Personally, I know at least a few people who do not have a Facebook account at
all, but they do have a LinkedIn, _because that’s where the jobs are._

Finally, making the assumption that LinkedIn itself won’t change over time is
completely shortsighted. It’s owned by one of the better managed companies out
there (Microsoft) with tons of resources to make changes.

Accusing LinkedIn of being a relic of the past is like accusing Azure DevOps
of being exactly the same as the old TeamForge Services - a woefully outdated
view that only someone with zero recent exposure would take.
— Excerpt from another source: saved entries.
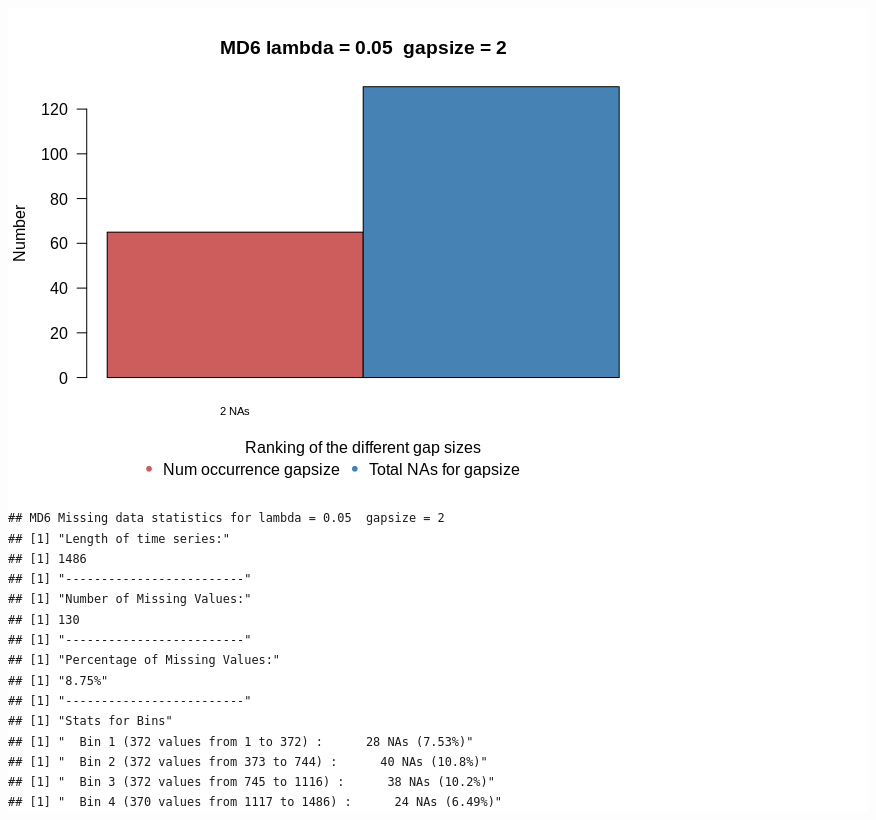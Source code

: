 ![](ETL6.impute.sim.gapsize.MD6_files/figure-markdown_github/all_distribution_gapsize-1.png)

    ## MD6 Missing data statistics for lambda = 0.05  gapsize = 2 
    ## [1] "Length of time series:"
    ## [1] 1486
    ## [1] "-------------------------"
    ## [1] "Number of Missing Values:"
    ## [1] 130
    ## [1] "-------------------------"
    ## [1] "Percentage of Missing Values:"
    ## [1] "8.75%"
    ## [1] "-------------------------"
    ## [1] "Stats for Bins"
    ## [1] "  Bin 1 (372 values from 1 to 372) :      28 NAs (7.53%)"
    ## [1] "  Bin 2 (372 values from 373 to 744) :      40 NAs (10.8%)"
    ## [1] "  Bin 3 (372 values from 745 to 1116) :      38 NAs (10.2%)"
    ## [1] "  Bin 4 (370 values from 1117 to 1486) :      24 NAs (6.49%)"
It doesn’t matter that the LinkedIn feed is a stupid waste of time, the jobs
platform and InMail are the bread and butter of the platform and the reason
why anyone’s there in the first place.

And by the way, if you’re looking for a job, give the Premium free trial a
chance. The extra pieces of data you get on each listing can be really useful
(although potentially not $40 a month useful), and there isn’t really another
job website that can give them to you.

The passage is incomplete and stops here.